Looks like he's looking for someone that wants to transplant it, wonder what they'd do if someone just shows up with a saw and cuts it down

Reactions: Funny 1


----------



## barry richardson (Jan 14, 2016)

Schroedc said:


> Looks like he's looking for someone that wants to transplant it, wonder what they'd do if someone just shows up with a saw and cuts it down


I think you would have to act like you wanted to transplant it, Dig it up, but once out of site, murder it!

Reactions: Funny 7


----------



## Kevin (Jan 14, 2016)

Love the title. Lolly was a good dude. His brother Pat is still going strong.


----------



## Wilson's Woodworking (Jan 14, 2016)

If you were going to take the time to dig it up anyway it would be interesting to see what the root ball looks like.


----------



## gman2431 (Jan 14, 2016)

You couldn't pay me to dig that thing up. The pic is scary enough with all those thorns.

Reactions: Agree 3


----------



## Kevin (Jan 14, 2016)

Went ahead and edited the OP so that it won't disappear once the ad does.

Reactions: Thank You! 1


----------



## Mr. Peet (Jan 14, 2016)

Already have a sample of Jumping Cholla, I'm good...


----------



## justallan (Jan 16, 2016)

I'm just stuck on the part about it being "Graceful"

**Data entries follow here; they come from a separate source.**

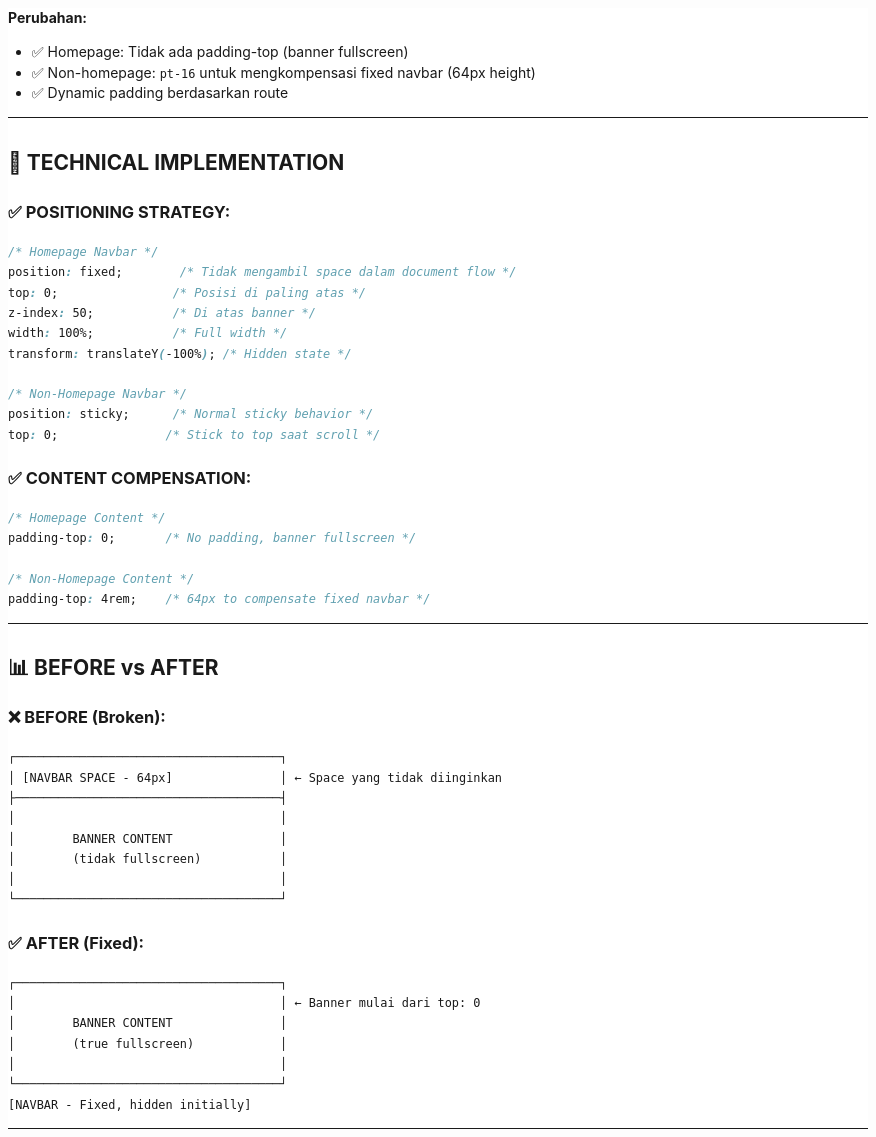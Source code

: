 **Perubahan:**
- ✅ Homepage: Tidak ada padding-top (banner fullscreen)
- ✅ Non-homepage: `pt-16` untuk mengkompensasi fixed navbar (64px height)
- ✅ Dynamic padding berdasarkan route

---

## 🎯 **TECHNICAL IMPLEMENTATION**

### **✅ POSITIONING STRATEGY:**
```css
/* Homepage Navbar */
position: fixed;        /* Tidak mengambil space dalam document flow */
top: 0;                /* Posisi di paling atas */
z-index: 50;           /* Di atas banner */
width: 100%;           /* Full width */
transform: translateY(-100%); /* Hidden state */

/* Non-Homepage Navbar */
position: sticky;      /* Normal sticky behavior */
top: 0;               /* Stick to top saat scroll */
```

### **✅ CONTENT COMPENSATION:**
```css
/* Homepage Content */
padding-top: 0;       /* No padding, banner fullscreen */

/* Non-Homepage Content */
padding-top: 4rem;    /* 64px to compensate fixed navbar */
```

---

## 📊 **BEFORE vs AFTER**

### **❌ BEFORE (Broken):**
```
┌─────────────────────────────────────┐
│ [NAVBAR SPACE - 64px]               │ ← Space yang tidak diinginkan
├─────────────────────────────────────┤
│                                     │
│        BANNER CONTENT               │
│        (tidak fullscreen)           │
│                                     │
└─────────────────────────────────────┘
```

### **✅ AFTER (Fixed):**
```
┌─────────────────────────────────────┐
│                                     │ ← Banner mulai dari top: 0
│        BANNER CONTENT               │
│        (true fullscreen)            │
│                                     │
└─────────────────────────────────────┘
[NAVBAR - Fixed, hidden initially]
```

---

Reactions: Like 1 | Funny 2


----------



## Kevin (Jan 17, 2016)

justallan said:


> I'm just stuck on the part about it being "Graceful"



I think it has to do with the ever graceful Princess Di's royal curtsy . . .

Reactions: Funny 1


----------



## justallan (Jan 17, 2016)

Where do you come up with these things, @Kevin?LOL

Reactions: Funny 1


----------